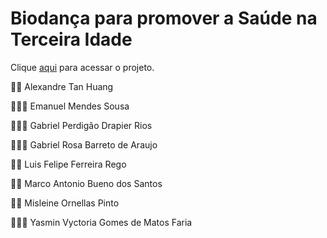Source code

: # Biodança para promover a Saúde na Terceira Idade

Clique [aqui](https://github.com/gbrosa9/test/blob/main/BIODANC%CC%A7A%20-%20GRUPO%202%20(ATUALIZADOO!!!)%20(1).pdf) para acessar o projeto.


🧑🏻 Alexandre Tan Huang

👨🏻‍💼 Emanuel Mendes Sousa

🧔🏻‍♂️ Gabriel Perdigão Drapier Rios

🧔🏻‍♂️ Gabriel Rosa Barreto de Araujo

🧑🏻 Luis Felipe Ferreira Rego

🧑🏻 Marco Antonio Bueno dos Santos

👩🏻 Misleine Ornellas Pinto

👱🏻‍♀️ Yasmin Vyctoria Gomes de Matos Faria 
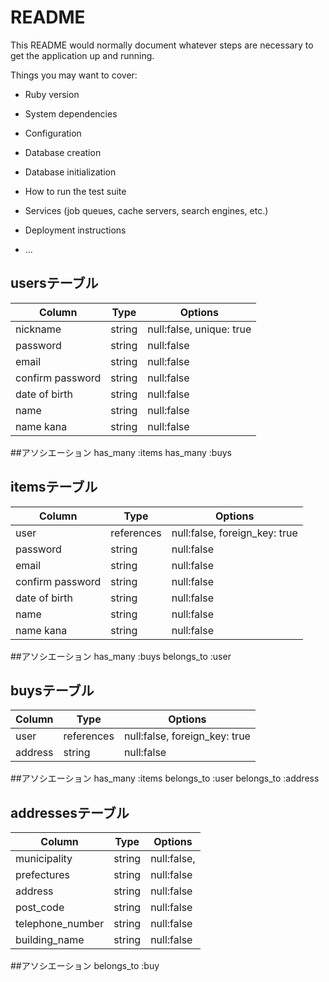 # README

This README would normally document whatever steps are necessary to get the
application up and running.

Things you may want to cover:

* Ruby version

* System dependencies

* Configuration

* Database creation

* Database initialization

* How to run the test suite

* Services (job queues, cache servers, search engines, etc.)

* Deployment instructions

* ...
## usersテーブル

|Column            |Type    |Options                   |
|----------------- |------- |------------------------- |
| nickname         | string | null:false, unique: true |
| password         | string | null:false               |
| email            | string | null:false               |
| confirm password | string | null:false               | 
| date of birth    | string | null:false               |
| name             | string | null:false               |
| name kana        | string | null:false               |

##アソシエーション
has_many :items
has_many :buys

## itemsテーブル

|Column            |Type    |Options                            |
|----------------- |----------- |------------------------------ |
| user             | references | null:false, foreign_key: true |
| password         | string     | null:false                    |
| email            | string     | null:false                    |
| confirm password | string     | null:false                    | 
| date of birth    | string     | null:false                    |
| name             | string     | null:false                    |
| name kana        | string     | null:false                    |

##アソシエーション
has_many :buys
belongs_to :user

## buysテーブル

|Column            |Type    |Options                            |
|----------------- |----------- |------------------------------ |
| user             | references | null:false, foreign_key: true |
| address          | string     | null:false                    |

##アソシエーション
has_many :items
belongs_to :user
belongs_to :address

## addressesテーブル
|Column            |Type    |Options                            |
|----------------- |----------- |------------------------------ |
| municipality     | string     | null:false,                   |
| prefectures      | string     | null:false                    |
| address          | string     | null:false                    |
| post_code        | string     | null:false                    | 
| telephone_number | string     | null:false                    |
| building_name    | string     | null:false                    |

##アソシエーション
belongs_to :buy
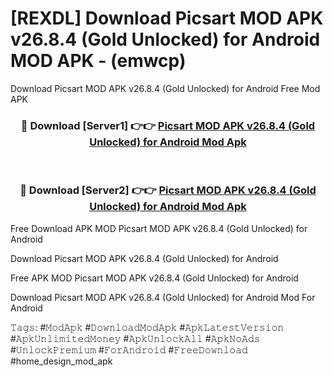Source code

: # [REXDL] Download Picsart MOD APK v26.8.4 (Gold Unlocked) for Android MOD APK - (emwcp)
Download Picsart MOD APK v26.8.4 (Gold Unlocked) for Android Free Mod APK

<div align="center">
<h3>🔴 Download [Server1] 👉👉 <a href="https://apk-comot.site?title=Picsart_MOD_APK_v26.8.4_(Gold_Unlocked)_for_Android">Picsart MOD APK v26.8.4 (Gold Unlocked) for Android Mod Apk</a></h3><br>

<h3>🔴 Download [Server2] 👉👉 <a href="https://apk-comot.site?title=Picsart_MOD_APK_v26.8.4_(Gold_Unlocked)_for_Android">Picsart MOD APK v26.8.4 (Gold Unlocked) for Android Mod Apk</a></h3>
</div>


Free Download APK MOD Picsart MOD APK v26.8.4 (Gold Unlocked) for Android

Download Picsart MOD APK v26.8.4 (Gold Unlocked) for Android 

Free APK MOD Picsart MOD APK v26.8.4 (Gold Unlocked) for Android 

Download Picsart MOD APK v26.8.4 (Gold Unlocked) for Android Mod For Android

𝚃𝚊𝚐𝚜: #𝙼𝚘𝚍𝙰𝚙𝚔 #𝙳𝚘𝚠𝚗𝚕𝚘𝚊𝚍𝙼𝚘𝚍𝙰𝚙𝚔 #𝙰𝚙𝚔𝙻𝚊𝚝𝚎𝚜𝚝𝚅𝚎𝚛𝚜𝚒𝚘𝚗 #𝙰𝚙𝚔𝚄𝚗𝚕𝚒𝚖𝚒𝚝𝚎𝚍𝙼𝚘𝚗𝚎𝚢 #𝙰𝚙𝚔𝚄𝚗𝚕𝚘𝚌𝚔𝙰𝚕𝚕 #𝙰𝚙𝚔𝙽𝚘𝙰𝚍𝚜 #𝚄𝚗𝚕𝚘𝚌𝚔𝙿𝚛𝚎𝚖𝚒𝚞𝚖 #𝙵𝚘𝚛𝙰𝚗𝚍𝚛𝚘𝚒𝚍 #𝙵𝚛𝚎𝚎𝙳𝚘𝚠𝚗𝚕𝚘𝚊𝚍 #home_design_mod_apk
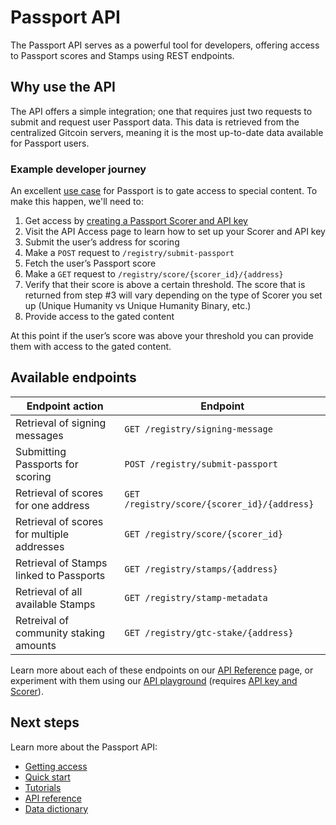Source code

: # Passport API

The Passport API serves as a powerful tool for developers, offering access to Passport scores and Stamps using REST endpoints. 

## Why use the API

The API offers a simple integration; one that requires just two requests to submit and request user Passport data. This data is retrieved from the centralized Gitcoin servers, meaning it is the most up-to-date data available for Passport users. 

### Example developer journey

An excellent [use case](../../overview/use-cases) for Passport is to gate access to special content. To make this happen, we'll need to:

1. Get access by [creating a Passport Scorer and API key](getting-access)
2. Visit the API Access page to learn how to set up your Scorer and API key
3. Submit the user’s address for scoring
4. Make a `POST` request to `/registry/submit-passport`
5. Fetch the user’s Passport score
6. Make a `GET` request to `/registry/score/{scorer_id}/{address}`
6. Verify that their score is above a certain threshold. The score that is returned from step #3 will vary depending on the type of Scorer you set up (Unique Humanity vs Unique Humanity Binary, etc.)
7. Provide access to the gated content

At this point if the user’s score was above your threshold you can provide them with access to the gated content.

## Available endpoints

| Endpoint action                              | Endpoint                                    |
| -------------------------------------------- | ------------------------------------------- |
| Retrieval of signing messages                | `GET /registry/signing-message`             |
| Submitting Passports for scoring             | `POST /registry/submit-passport`            |
| Retrieval of scores for one address          | `GET /registry/score/{scorer_id}/{address}` |
| Retrieval of scores for multiple addresses   | `GET /registry/score/{scorer_id}`           |
| Retrieval of Stamps linked to Passports      | `GET /registry/stamps/{address}`            |
| Retrieval of all available Stamps            | `GET /registry/stamp-metadata`              |
| Retreival of community staking amounts       | `GET /registry/gtc-stake/{address}`         |

Learn more about each of these endpoints on our [API Reference](api-reference) page, or experiment with them using our [API playground](https://api.scorer.gitcoin.co/docs) (requires [API key and Scorer](getting-access)).

## Next steps

Learn more about the Passport API:
* [Getting access](getting-access)
* [Quick start](quick-start-guide)
* [Tutorials](tutorials)
* [API reference](api-reference)
* [Data dictionary](data-dictionary)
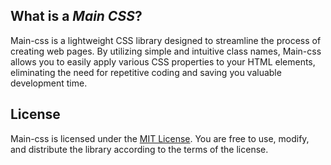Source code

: ## What is a _Main CSS_?

Main-css is a lightweight CSS library designed to streamline the process of creating web pages. By utilizing
simple and intuitive class names, Main-css allows you to easily apply various CSS properties to your HTML
elements, eliminating the need for repetitive coding and saving you valuable development time.

## License

Main-css is licensed under the
[MIT License](https://github.com/Igor-Ratajczak/Main-css/blob/main/LICENSE). You are free to use,
modify, and distribute the library according to the terms of the license.
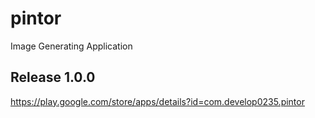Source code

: # pintor
 Image Generating Application
 
## Release 1.0.0
https://play.google.com/store/apps/details?id=com.develop0235.pintor

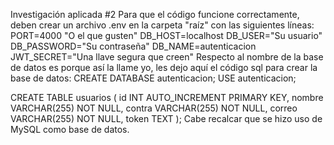 Investigación aplicada #2
Para que el código funcione correctamente, deben crear un archivo .env en la carpeta "raíz" con las siguientes líneas:
PORT=4000 "O el que gusten"
DB_HOST=localhost
DB_USER="Su usuario"
DB_PASSWORD="Su contraseña"
DB_NAME=autenticacion
JWT_SECRET="Una llave segura que creen"
Respecto al nombre de la base de datos es porque así la llame yo, les dejo aquí el código sql para crear la base de datos:
CREATE DATABASE autenticacion;
USE autenticacion;

CREATE TABLE usuarios (
  id INT AUTO_INCREMENT PRIMARY KEY,
  nombre VARCHAR(255) NOT NULL,
  contra VARCHAR(255) NOT NULL,
  correo VARCHAR(255) NOT NULL,
  token TEXT
);
Cabe recalcar que se hizo uso de MySQL como base de datos.
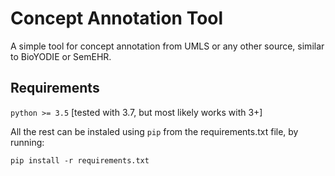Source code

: # Concept Annotation Tool

A simple tool for concept annotation from UMLS or any other source, similar to BioYODIE or SemEHR.


## Requirements
`python >= 3.5` [tested with 3.7, but most likely works with 3+]

All the rest can be instaled using `pip` from the requirements.txt file, by running:

`pip install -r requirements.txt`

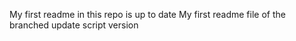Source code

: My first readme in this repo is up to date
My first readme file of the branched update script version
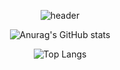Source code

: 

<!--
**youuijin/youuijin** is a ✨ _special_ ✨ repository because its `README.md` (this file) appears on your GitHub profile.

Here are some ideas to get you started:

- 🔭 I’m currently working on ...
- 🌱 I’m currently learning ...
- 👯 I’m looking to collaborate on ...
- 🤔 I’m looking for help with ...
- 💬 Ask me about ...
- 📫 How to reach me: ...
- 😄 Pronouns: ...
- ⚡ Fun fact: ...
-->

<div align="center">

![header](https://capsule-render.vercel.app/api?type=Waving&height=200&color=gradient&section=header&text=UiJin's%20GitHub&fontAlign=70&fontAlignY=40&animation=fadeIn&fontColor=FFFFFF)


  ![Anurag's GitHub stats](https://github-readme-stats.vercel.app/api?username=youuijin&show_icons=true&theme=radical)
  
  ![Top Langs](https://github-readme-stats.vercel.app/api/top-langs/?username=youuijin&layout=compact&theme=radical)

</div>
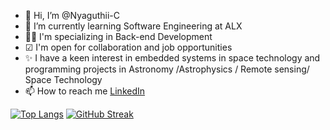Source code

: - 👋 Hi, I’m @Nyaguthii-C
- 🌱 I’m currently learning Software Engineering at ALX
- 👨‍💻 I'm specializing in Back-end Development
- ☑  I'm open for collaboration and job opportunities
- ✨ I have a keen interest in embedded systems in space technology and programming projects in Astronomy /Astrophysics / Remote sensing/ Space Technology
- 📫 How to reach me [LinkedIn](https://www.linkedin.com/in/nyaguthii-carol-a41659239?lipi=urn%3Ali%3Apage%3Ad_flagship3_profile_view_base_contact_details%3BoqENtiVSTDuh%2FCS7oGfZxw%3D%3D)
<!---
Nyaguthii-C/Nyaguthii-C is a ✨ special ✨ repository because its `README.md` (this file) appears on your GitHub profile.
You can click the Preview link to take a look at your changes.
--->
[![Top Langs](https://github-readme-stats.vercel.app/api/top-langs/?username=Nyaguthii-C&theme=radical)](https://github.com/Nyaguthii-C/github-readme-stats)
[![GitHub Streak](https://streak-stats.demolab.com/?user=Nyaguthii-C&theme=radical)](https://git.io/streak-stats)  
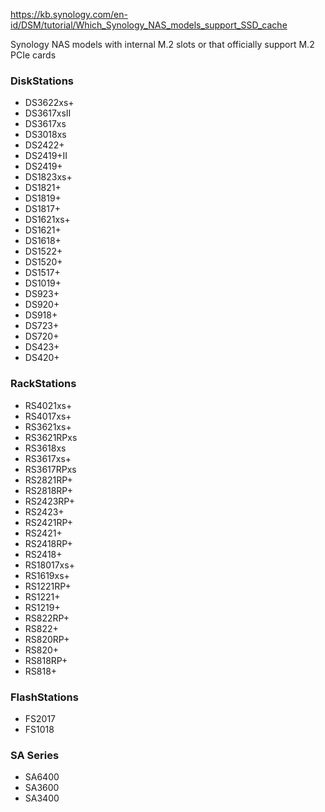 https://kb.synology.com/en-id/DSM/tutorial/Which_Synology_NAS_models_support_SSD_cache

Synology NAS models with internal M.2 slots or that officially support M.2 PCIe cards

### DiskStations

* DS3622xs+
* DS3617xsII
* DS3617xs
* DS3018xs
* DS2422+
* DS2419+II
* DS2419+
* DS1823xs+
* DS1821+
* DS1819+
* DS1817+
* DS1621xs+
* DS1621+
* DS1618+
* DS1522+
* DS1520+
* DS1517+
* DS1019+
* DS923+
* DS920+
* DS918+
* DS723+
* DS720+
* DS423+
* DS420+

### RackStations

* RS4021xs+
* RS4017xs+
* RS3621xs+
* RS3621RPxs
* RS3618xs
* RS3617xs+
* RS3617RPxs
* RS2821RP+
* RS2818RP+
* RS2423RP+
* RS2423+
* RS2421RP+
* RS2421+
* RS2418RP+
* RS2418+
* RS18017xs+
* RS1619xs+
* RS1221RP+
* RS1221+
* RS1219+
* RS822RP+
* RS822+
* RS820RP+
* RS820+
* RS818RP+
* RS818+

### FlashStations

* FS2017
* FS1018

### SA Series

* SA6400
* SA3600
* SA3400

▶ **TASK PROMPT**
Leaving each picture behind, please give again exactly the lines above from the one with "telephone_number | string" through the one with "# Passport API", both included, and no others.

▶ **SOLVED EXERCISE**
| telephone_number | string     | null:false                    |
| building_name    | string     | null:false                    |

##アソシエーション
belongs_to :buy
Source code

: # [REXDL] Download Picsart MOD APK v26.8.4 (Gold Unlocked) for Android MOD APK - (emwcp)
Download Picsart MOD APK v26.8.4 (Gold Unlocked) for Android Free Mod APK

<div align="center">
<h3>🔴 Download [Server1] 👉👉 <a href="https://apk-comot.site?title=Picsart_MOD_APK_v26.8.4_(Gold_Unlocked)_for_Android">Picsart MOD APK v26.8.4 (Gold Unlocked) for Android Mod Apk</a></h3><br>

<h3>🔴 Download [Server2] 👉👉 <a href="https://apk-comot.site?title=Picsart_MOD_APK_v26.8.4_(Gold_Unlocked)_for_Android">Picsart MOD APK v26.8.4 (Gold Unlocked) for Android Mod Apk</a></h3>
</div>


Free Download APK MOD Picsart MOD APK v26.8.4 (Gold Unlocked) for Android

Download Picsart MOD APK v26.8.4 (Gold Unlocked) for Android 

Free APK MOD Picsart MOD APK v26.8.4 (Gold Unlocked) for Android 

Download Picsart MOD APK v26.8.4 (Gold Unlocked) for Android Mod For Android

𝚃𝚊𝚐𝚜: #𝙼𝚘𝚍𝙰𝚙𝚔 #𝙳𝚘𝚠𝚗𝚕𝚘𝚊𝚍𝙼𝚘𝚍𝙰𝚙𝚔 #𝙰𝚙𝚔𝙻𝚊𝚝𝚎𝚜𝚝𝚅𝚎𝚛𝚜𝚒𝚘𝚗 #𝙰𝚙𝚔𝚄𝚗𝚕𝚒𝚖𝚒𝚝𝚎𝚍𝙼𝚘𝚗𝚎𝚢 #𝙰𝚙𝚔𝚄𝚗𝚕𝚘𝚌𝚔𝙰𝚕𝚕 #𝙰𝚙𝚔𝙽𝚘𝙰𝚍𝚜 #𝚄𝚗𝚕𝚘𝚌𝚔𝙿𝚛𝚎𝚖𝚒𝚞𝚖 #𝙵𝚘𝚛𝙰𝚗𝚍𝚛𝚘𝚒𝚍 #𝙵𝚛𝚎𝚎𝙳𝚘𝚠𝚗𝚕𝚘𝚊𝚍 #home_design_mod_apk
Source code

: # Passport API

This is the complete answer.